You need to log in to create posts and topics. Login · Register

Automatic shutdown of nodes

Testing a cluster of 3 nodes. 2 physical disks, one virtual. Observed a spontaneous shutdown of the physical node. What could be the reason ? Where to dig ? On one note (DELL R530 when loading ACPI error, the second one loads normally) But both are turned off periodically.

This is probably fencing in action, a node being shutdown by other nodes if it does not respond in time to cluster heartbeats.
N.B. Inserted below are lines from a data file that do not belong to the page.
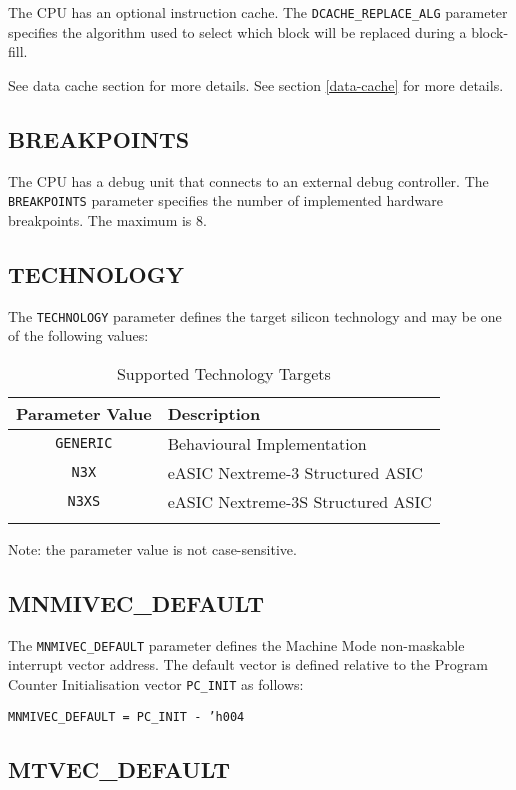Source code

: The CPU has an optional instruction cache. The \texttt{DCACHE\_REPLACE\_ALG}
parameter specifies the algorithm used to select which block will be
replaced during a block-fill.

\ifdefined\MARKDOWN
See data cache section for more details.
\else
See section \ref{data-cache}  for more details.
\fi

\subsection{BREAKPOINTS}\label{breakpoints}

The CPU has a debug unit that connects to an external debug controller.
The \texttt{BREAKPOINTS} parameter specifies the number of implemented hardware
breakpoints. The maximum is 8.

\subsection{TECHNOLOGY}\label{technology}

The \texttt{TECHNOLOGY} parameter defines the target silicon technology and may
be one of the following values:

\begin{longtable}[]{@{}cl@{}}
\toprule
Parameter Value & Description\tabularnewline
\midrule
\endhead
\texttt{GENERIC} & Behavioural Implementation\tabularnewline
\texttt{N3X} & eASIC Nextreme-3 Structured ASIC\tabularnewline
\texttt{N3XS} & eASIC Nextreme-3S Structured ASIC\tabularnewline
\bottomrule
\caption{Supported Technology Targets}
\label{tab:supported-tech-targets}

\end{longtable}

Note: the parameter value is not case-sensitive.

\subsection{MNMIVEC\_DEFAULT}\label{mnmivec_default}

The \texttt{MNMIVEC\_DEFAULT} parameter defines the Machine Mode non-maskable
interrupt vector address. The default vector is defined relative to the
Program Counter Initialisation vector \texttt{PC\_INIT} as follows:

\texttt{MNMIVEC\_DEFAULT = PC\_INIT - 'h004}

\subsection{MTVEC\_DEFAULT}\label{mtvec_default}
This is done so they can take over resources (ip, disk io) while making sure the original node is not doing any io itself.

You can turn off fencing from maintenance tab to stop this but it is not recommended.

You should find out the root cause of this, ie why the node is not responding to heartbeats, it could be connection errors on backend  interface, hardware errors, or too much load relative to your hardware.

Hi, I had a similar issue in the past, and it was caused by the backend network interface hanging from time to time, due to an IRQ conflict with the SATA controller.

Quote from Ste on May 4, 2020, 12:47 pm

Hi, I had a similar issue in the past, and it was caused by the backend network interface hanging from time to time, due to an IRQ conflict with the SATA controller.

Hi. It seems to be the same for me. And how Did you manage the conflicts ? Did you move your network card to another slot ? I poeticas BIOS but nothing for the IRQ settings have not yet found.

Hi, sorry for the late reply, but that was a faulty motheboard, so we simply replaced it.

Bye.